WASHINGTON, Nov 9 (Reuters) - Republicans in the U.S. Congress urged President Joe Biden to make demands of China's leader Xi Jinping over detained Americans and other issues when they meet next week in San Francisco, arguing that Washington's push to engage Beijing had "negligible benefit."

The Biden-Xi meeting around events at the Asia-Pacific Economic Cooperation (APEC) forum will follow a series of largely unreciprocated U.S. cabinet-level visits to China, as the U.S. seeks to recover from a diplomatic crisis over its downing of a suspected Chinese spy balloon flying over the United States in February.

Republicans and Democrats in Congress have offered sometimes different approaches for countering China's growing economic and military might despite bipartisan consensus on the need to do so.

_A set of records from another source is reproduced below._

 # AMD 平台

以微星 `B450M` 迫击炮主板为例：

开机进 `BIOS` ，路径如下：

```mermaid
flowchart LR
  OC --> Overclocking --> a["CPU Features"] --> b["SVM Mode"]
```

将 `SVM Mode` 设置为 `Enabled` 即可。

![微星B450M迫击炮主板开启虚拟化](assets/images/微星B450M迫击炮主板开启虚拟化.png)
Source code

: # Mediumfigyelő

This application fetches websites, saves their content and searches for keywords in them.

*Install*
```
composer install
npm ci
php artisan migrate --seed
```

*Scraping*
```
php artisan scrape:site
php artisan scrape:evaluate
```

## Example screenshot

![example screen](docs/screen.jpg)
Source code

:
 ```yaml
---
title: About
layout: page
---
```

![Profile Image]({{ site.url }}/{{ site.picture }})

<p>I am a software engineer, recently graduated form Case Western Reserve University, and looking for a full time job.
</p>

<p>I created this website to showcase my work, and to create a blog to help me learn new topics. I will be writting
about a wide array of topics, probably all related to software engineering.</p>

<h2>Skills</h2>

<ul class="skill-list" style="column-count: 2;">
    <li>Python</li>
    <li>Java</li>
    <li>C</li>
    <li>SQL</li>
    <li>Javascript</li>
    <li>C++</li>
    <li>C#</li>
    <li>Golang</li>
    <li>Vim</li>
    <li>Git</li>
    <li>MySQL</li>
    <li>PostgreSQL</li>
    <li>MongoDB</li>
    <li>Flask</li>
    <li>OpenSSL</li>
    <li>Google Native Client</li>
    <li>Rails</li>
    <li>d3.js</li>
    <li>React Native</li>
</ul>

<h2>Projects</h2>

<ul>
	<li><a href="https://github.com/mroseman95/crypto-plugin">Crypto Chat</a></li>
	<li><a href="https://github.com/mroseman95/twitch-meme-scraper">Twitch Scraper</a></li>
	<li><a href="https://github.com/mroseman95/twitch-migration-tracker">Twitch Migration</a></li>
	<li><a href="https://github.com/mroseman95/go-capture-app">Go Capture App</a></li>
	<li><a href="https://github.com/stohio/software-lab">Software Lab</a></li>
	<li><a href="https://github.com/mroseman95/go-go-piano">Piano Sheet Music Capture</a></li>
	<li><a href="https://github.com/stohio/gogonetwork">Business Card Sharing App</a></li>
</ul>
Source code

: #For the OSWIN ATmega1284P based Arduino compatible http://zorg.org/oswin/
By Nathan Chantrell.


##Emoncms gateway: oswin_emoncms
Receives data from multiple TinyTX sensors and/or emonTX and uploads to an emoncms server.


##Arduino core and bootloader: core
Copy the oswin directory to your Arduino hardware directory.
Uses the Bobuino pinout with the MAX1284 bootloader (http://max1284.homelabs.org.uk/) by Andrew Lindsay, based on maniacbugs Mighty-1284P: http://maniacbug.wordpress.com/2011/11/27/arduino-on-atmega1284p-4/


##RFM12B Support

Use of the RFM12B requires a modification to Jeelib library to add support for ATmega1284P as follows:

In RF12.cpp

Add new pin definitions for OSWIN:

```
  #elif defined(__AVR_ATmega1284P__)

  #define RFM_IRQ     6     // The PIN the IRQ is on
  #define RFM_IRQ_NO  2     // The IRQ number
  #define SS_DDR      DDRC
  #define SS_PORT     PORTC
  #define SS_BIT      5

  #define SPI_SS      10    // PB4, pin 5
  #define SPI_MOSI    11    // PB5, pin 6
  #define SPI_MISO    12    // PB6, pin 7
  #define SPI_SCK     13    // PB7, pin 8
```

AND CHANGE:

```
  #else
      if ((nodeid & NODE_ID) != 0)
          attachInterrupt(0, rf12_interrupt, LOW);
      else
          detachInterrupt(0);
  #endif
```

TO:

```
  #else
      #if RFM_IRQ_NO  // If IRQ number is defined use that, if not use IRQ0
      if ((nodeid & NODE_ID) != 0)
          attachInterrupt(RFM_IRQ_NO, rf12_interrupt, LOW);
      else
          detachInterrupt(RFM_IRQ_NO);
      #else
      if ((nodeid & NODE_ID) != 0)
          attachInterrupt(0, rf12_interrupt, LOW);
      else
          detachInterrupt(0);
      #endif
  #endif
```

The 13 Republicans on the House of Representative's bipartisan select committee on China, led by chairman Mike Gallagher, credited the Biden administration in a letter made public on Thursday for strengthened semiconductor export controls and restrictions on outbound investment toward China.

But they asked Biden to present Xi with a list of 10 demands to improve relations, much like Beijing did to U.S. officials in 2021.

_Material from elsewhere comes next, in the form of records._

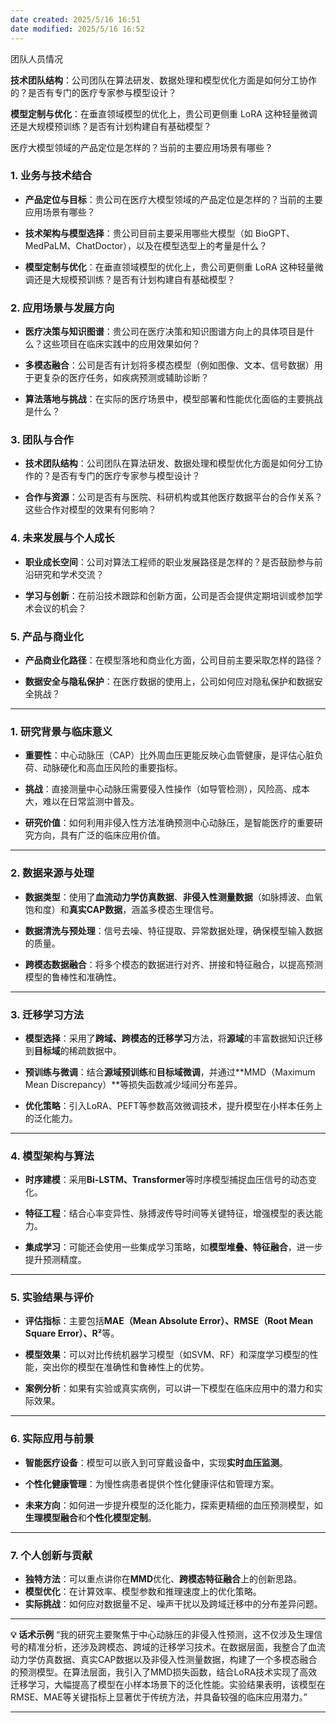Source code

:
 ```yaml
---
date created: 2025/5/16 16:51
date modified: 2025/5/16 16:52
---
```

团队人员情况

**技术团队结构**：公司团队在算法研发、数据处理和模型优化方面是如何分工协作的？是否有专门的医疗专家参与模型设计？

**模型定制与优化**：在垂直领域模型的优化上，贵公司更侧重 LoRA 这种轻量微调还是大规模预训练？是否有计划构建自有基础模型？

医疗大模型领域的产品定位是怎样的？当前的主要应用场景有哪些？

### **1. 业务与技术结合**

- **产品定位与目标**：贵公司在医疗大模型领域的产品定位是怎样的？当前的主要应用场景有哪些？
	
- **技术架构与模型选择**：贵公司目前主要采用哪些大模型（如 BioGPT、MedPaLM、ChatDoctor），以及在模型选型上的考量是什么？
	
- **模型定制与优化**：在垂直领域模型的优化上，贵公司更侧重 LoRA 这种轻量微调还是大规模预训练？是否有计划构建自有基础模型？

### **2. 应用场景与发展方向**

- **医疗决策与知识图谱**：贵公司在医疗决策和知识图谱方向上的具体项目是什么？这些项目在临床实践中的应用效果如何？
	
- **多模态融合**：公司是否有计划将多模态模型（例如图像、文本、信号数据）用于更复杂的医疗任务，如疾病预测或辅助诊断？
	
- **算法落地与挑战**：在实际的医疗场景中，模型部署和性能优化面临的主要挑战是什么？

### **3. 团队与合作**

- **技术团队结构**：公司团队在算法研发、数据处理和模型优化方面是如何分工协作的？是否有专门的医疗专家参与模型设计？
	
- **合作与资源**：公司是否有与医院、科研机构或其他医疗数据平台的合作关系？这些合作对模型的效果有何影响？

### **4. 未来发展与个人成长**

- **职业成长空间**：公司对算法工程师的职业发展路径是怎样的？是否鼓励参与前沿研究和学术交流？
	
- **学习与创新**：在前沿技术跟踪和创新方面，公司是否会提供定期培训或参加学术会议的机会？

### **5. 产品与商业化**

- **产品商业化路径**：在模型落地和商业化方面，公司目前主要采取怎样的路径？
	
- **数据安全与隐私保护**：在医疗数据的使用上，公司如何应对隐私保护和数据安全挑战？

---

### **1. 研究背景与临床意义**

- **重要性**：中心动脉压（CAP）比外周血压更能反映心血管健康，是评估心脏负荷、动脉硬化和高血压风险的重要指标。
	
- **挑战**：直接测量中心动脉压需要侵入性操作（如导管检测），风险高、成本大，难以在日常监测中普及。
	
- **研究价值**：如何利用非侵入性方法准确预测中心动脉压，是智能医疗的重要研究方向，具有广泛的临床应用价值。

---

### **2. 数据来源与处理**

- **数据类型**：使用了**血流动力学仿真数据**、**非侵入性测量数据**（如脉搏波、血氧饱和度）和**真实CAP数据**，涵盖多模态生理信号。
	
- **数据清洗与预处理**：信号去噪、特征提取、异常数据处理，确保模型输入数据的质量。
	
- **跨模态数据融合**：将多个模态的数据进行对齐、拼接和特征融合，以提高预测模型的鲁棒性和准确性。

---

### **3. 迁移学习方法**

- **模型选择**：采用了**跨域、跨模态的迁移学习**方法，将**源域**的丰富数据知识迁移到**目标域**的稀疏数据中。
	
- **预训练与微调**：结合**源域预训练**和**目标域微调**，并通过**MMD（Maximum Mean Discrepancy）**等损失函数减少域间分布差异。
	
- **优化策略**：引入LoRA、PEFT等参数高效微调技术，提升模型在小样本任务上的泛化能力。

---

### **4. 模型架构与算法**

- **时序建模**：采用**Bi-LSTM、Transformer**等时序模型捕捉血压信号的动态变化。
	
- **特征工程**：结合心率变异性、脉搏波传导时间等关键特征，增强模型的表达能力。
	
- **集成学习**：可能还会使用一些集成学习策略，如**模型堆叠、特征融合**，进一步提升预测精度。

---

### **5. 实验结果与评价**

- **评估指标**：主要包括**MAE（Mean Absolute Error）、RMSE（Root Mean Square Error）、R²**等。
	
- **模型效果**：可以对比传统机器学习模型（如SVM、RF）和深度学习模型的性能，突出你的模型在准确性和鲁棒性上的优势。
	
- **案例分析**：如果有实验或真实病例，可以讲一下模型在临床应用中的潜力和实际效果。

---

### **6. 实际应用与前景**

- **智能医疗设备**：模型可以嵌入到可穿戴设备中，实现**实时血压监测**。
	
- **个性化健康管理**：为慢性病患者提供个性化健康评估和管理方案。
	
- **未来方向**：如何进一步提升模型的泛化能力，探索更精细的血压预测模型，如**生理模型融合**和**个性化模型定制**。

---

### **7. 个人创新与贡献**

- **独特方法**：可以重点讲你在**MMD**优化、**跨模态特征融合**上的创新思路。
- **模型优化**：在计算效率、模型参数和推理速度上的优化策略。
- **实际挑战**：如何应对数据量不足、噪声干扰以及跨域迁移中的分布差异问题。

---

**💡 话术示例**
“我的研究主要聚焦于中心动脉压的非侵入性预测，这不仅涉及生理信号的精准分析，还涉及跨模态、跨域的迁移学习技术。在数据层面，我整合了血流动力学仿真数据、真实CAP数据以及非侵入性测量数据，构建了一个多模态融合的预测模型。在算法层面，我引入了MMD损失函数，结合LoRA技术实现了高效迁移学习，大幅提高了模型在小样本场景下的泛化性能。实验结果表明，该模型在RMSE、MAE等关键指标上显著优于传统方法，并具备较强的临床应用潜力。”

---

Their demands included that China release all Americans the U.S. considers wrongfully detained, take measures over the flow of chemicals used in the opioid fentanyl, cease unsafe intercepts of U.S. ships and aircraft in international waters, and stop the harassment of Philippines ships around a disputed shoal in the South China Sea.

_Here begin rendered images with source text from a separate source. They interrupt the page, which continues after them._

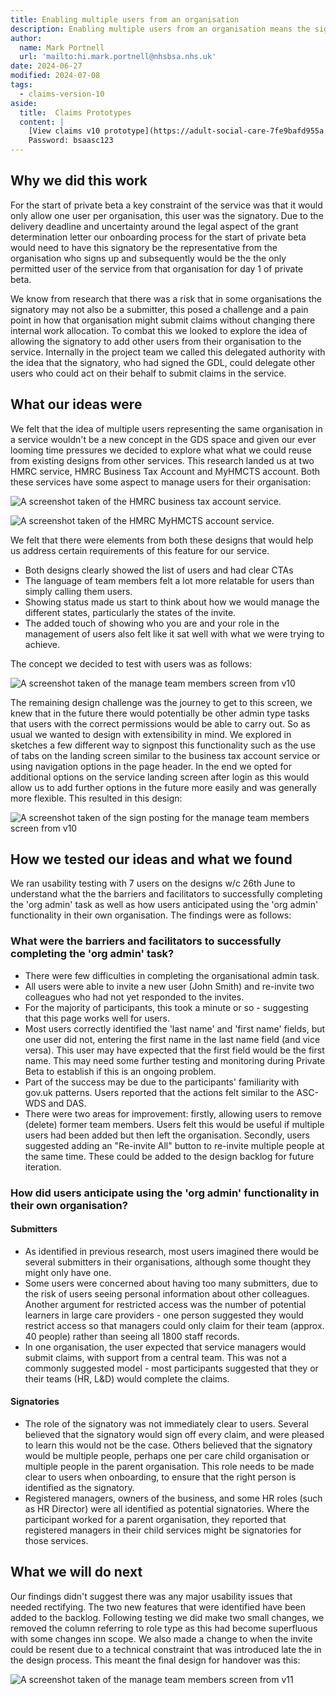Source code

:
 ```yaml
---
title: Enabling multiple users from an organisation
description: Enabling multiple users from an organisation means the signatory doesn't have to be the only submitter.  
author:
  name: Mark Portnell
  url: 'mailto:hi.mark.portnell@nhsbsa.nhs.uk'
date: 2024-06-27
modified: 2024-07-08
tags:
  - claims-version-10
aside:
  title:  Claims Prototypes
  content: |
    [View claims v10 prototype](https://adult-social-care-7fe9bafd955a.herokuapp.com/claims/prototypes/design/v10/) 
    Password: bsaasc123
---
```




## Why we did this work

For the start of private beta a key constraint of the service was that it would only allow one user per organisation, this user was the signatory. Due to the delivery deadline and uncertainty around the legal aspect of the grant determination letter our onboarding process for the start of private beta would need to have this signatory be the representative from the organisation who signs up and subsequently would be the the only permitted user of the service from that organisation for day 1 of private beta. 

We know from research that there was a risk that in some organisations the signatory may not also be a submitter, this posed a challenge and a pain point in how that organisation might submit claims without changing there internal work allocation. To combat this we looked to explore the idea of allowing the signatory to add other users from their organisation to the service. Internally in the project team we called this delegated authority with the idea that the signatory, who had signed the GDL, could delegate other users who could act on their behalf to submit claims in the service. 

## What our ideas were
We felt that the idea of multiple users representing the same organisation in a service wouldn't be a new concept in the GDS space and given our ever looming time pressures we decided to explore what what we could reuse from existing designs from other services. This research landed us at two HMRC service, HMRC Business Tax Account and MyHMCTS account. Both these services have some aspect to manage users for their organisation:

![A screenshot taken of the HMRC business tax account service.](business-tax-account.jpg "HMRC Business tax account")

![A screenshot taken of the HMRC MyHMCTS account service.](my-HMCTS-account.jpg "HMRC MyHMCTS account")

We felt that there were elements from both these designs that would help us address certain requirements of this feature for our service. 
- Both designs clearly showed the list of users and had clear CTAs
- The language of team members felt a lot more relatable for users than simply calling them users. 
- Showing status made us start to think about how we would manage the different states, particularly the states of the invite. 
- The added touch of showing who you are and your role in the management of users also felt like it sat well with what we were trying to achieve. 

The concept we decided to test with users was as follows:

![A screenshot taken of the manage team members screen from v10](v10-org-admin.png "v10 of the manage team members screen")

The remaining design challenge was the journey to get to this screen, we knew that in the future there would potentially be other admin type tasks that users with the correct permissions would be able to carry out. So as usual we wanted to design with extensibility in mind. We explored in sketches a few different way to signpost this functionality such as the use of tabs on the landing screen similar to the business tax account service or using navigation options in the page header. In the end we opted for additional options on the service landing screen after login as this would allow us to add further options in the future more easily and was generally more flexible. This resulted in this design:

![A screenshot taken of the sign posting for the manage team members screen from v10](org-admin-signposting.png "v10 showing the signposting screen")


## How we tested our ideas and what we found
We ran usability testing with 7 users on the designs w/c 26th June to understand what the the barriers and facilitators to successfully completing the 'org admin' task as well as how users anticipated using the 'org admin' functionality in their own organisation. The findings were as follows:

### What were the barriers and facilitators to successfully completing the 'org admin' task?
- There were few difficulties in completing the organisational admin task.
- All users were able to invite a new user (John Smith) and re-invite two colleagues who had not yet responded to the invites.
- For the majority of participants, this took a minute or so - suggesting that this page works well for users.
- Most users correctly identified the 'last name' and 'first name' fields, but one user did not, entering the first name in the last name field (and vice versa). This user may have expected that the first field would be the first name. This may need some further testing and monitoring during Private Beta to establish if this is an ongoing problem.
- Part of the success may be due to the participants' familiarity with gov.uk patterns. Users reported that the actions felt similar to the ASC-WDS and DAS.
- There were two areas for improvement: firstly, allowing users to remove (delete) former team members. Users felt this would be useful if multiple users had been added but then left the organisation. Secondly, users suggested adding an "Re-invite All" button to re-invite multiple people at the same time. These could be added to the design backlog for future iteration.

### How did users anticipate using the 'org admin' functionality in their own organisation?

#### Submitters
- As identified in previous research, most users imagined there would be several submitters in their organisations, although some thought they might only have one.
- Some users were concerned about having too many submitters, due to the risk of users seeing personal information about other colleagues. Another argument for restricted access was the number of potential learners in large care providers - one person suggested they would restrict access so that managers could only claim for their team (approx. 40 people) rather than seeing all 1800 staff records.
- In one organisation, the user expected that service managers would submit claims, with support from a central team. This was not a commonly suggested model - most participants suggested that they or their teams (HR, L&D) would complete the claims.

#### Signatories
- The role of the signatory was not immediately clear to users. Several believed that the signatory would sign off every claim, and were pleased to learn this would not be the case. Others believed that the signatory would be multiple people, perhaps one per care child organisation or multiple people in the parent organisation. This role needs to be made clear to users when onboarding, to ensure that the right person is identified as the signatory.
- Registered managers, owners of the business, and some HR roles (such as HR Director) were all identified as potential signatories. Where the participant worked for a parent organisation, they reported that registered managers in their child services might be signatories for those services.

## What we will do next
Our findings didn't suggest there was any major usability issues that needed rectifying. The two new features that were identified have been added to the backlog. Following testing we did make two small changes, we removed the column referring to role type as this had become superfluous with some changes inn scope. We also made a change to when the invite could be resent due to a technical constraint that was introduced late the in the design process. This meant the final design for handover was this:

![A screenshot taken of the manage team members screen from v11](v11-org-admin.png "v11 of the manage team members screen")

The lawmakers said they shared Biden's desire to deter a conflict, but that the president's engagement push had come at an "unacceptable cost" to competitive or defensive actions that have been "delayed, scuttled, or otherwise dropped."

"So far, these very real tradeoffs have led to negligible benefit," they said.

Meanwhile, the letter said Beijing had taken no steps to stop military provocations in the South China Sea or toward the democratically governed island of Taiwan, which China claims as its own.

The U.S. also had taken few recent actions toward China specifically regarding human rights issues, the lawmakers wrote, adding that for nearly two years the U.S. had not imposed sanctions on Chinese officials over the erosion of Hong Kong's autonomy or for allegations of rights abuses in China's Xinjiang region and had not expanded trade restrictions under the Treasury Department's Chinese Military-Industrial Complex Companies List.

"It is clear that competitive actions have been sacrificed to advance aimless, zombie-like engagement," they said.

The White House did not respond immediately to a request for comment on the letter.

China denies allegations by Western governments that it abuses human rights.

Families of Americans the U.S. government has classified as wrongfully detained in China, including Texas-based businessman Mark Swidan, Chinese-American Kai Li and pastor David Lin, have also repeatedly urged the government to prioritize the release of their loved ones in talks with Chinese officials.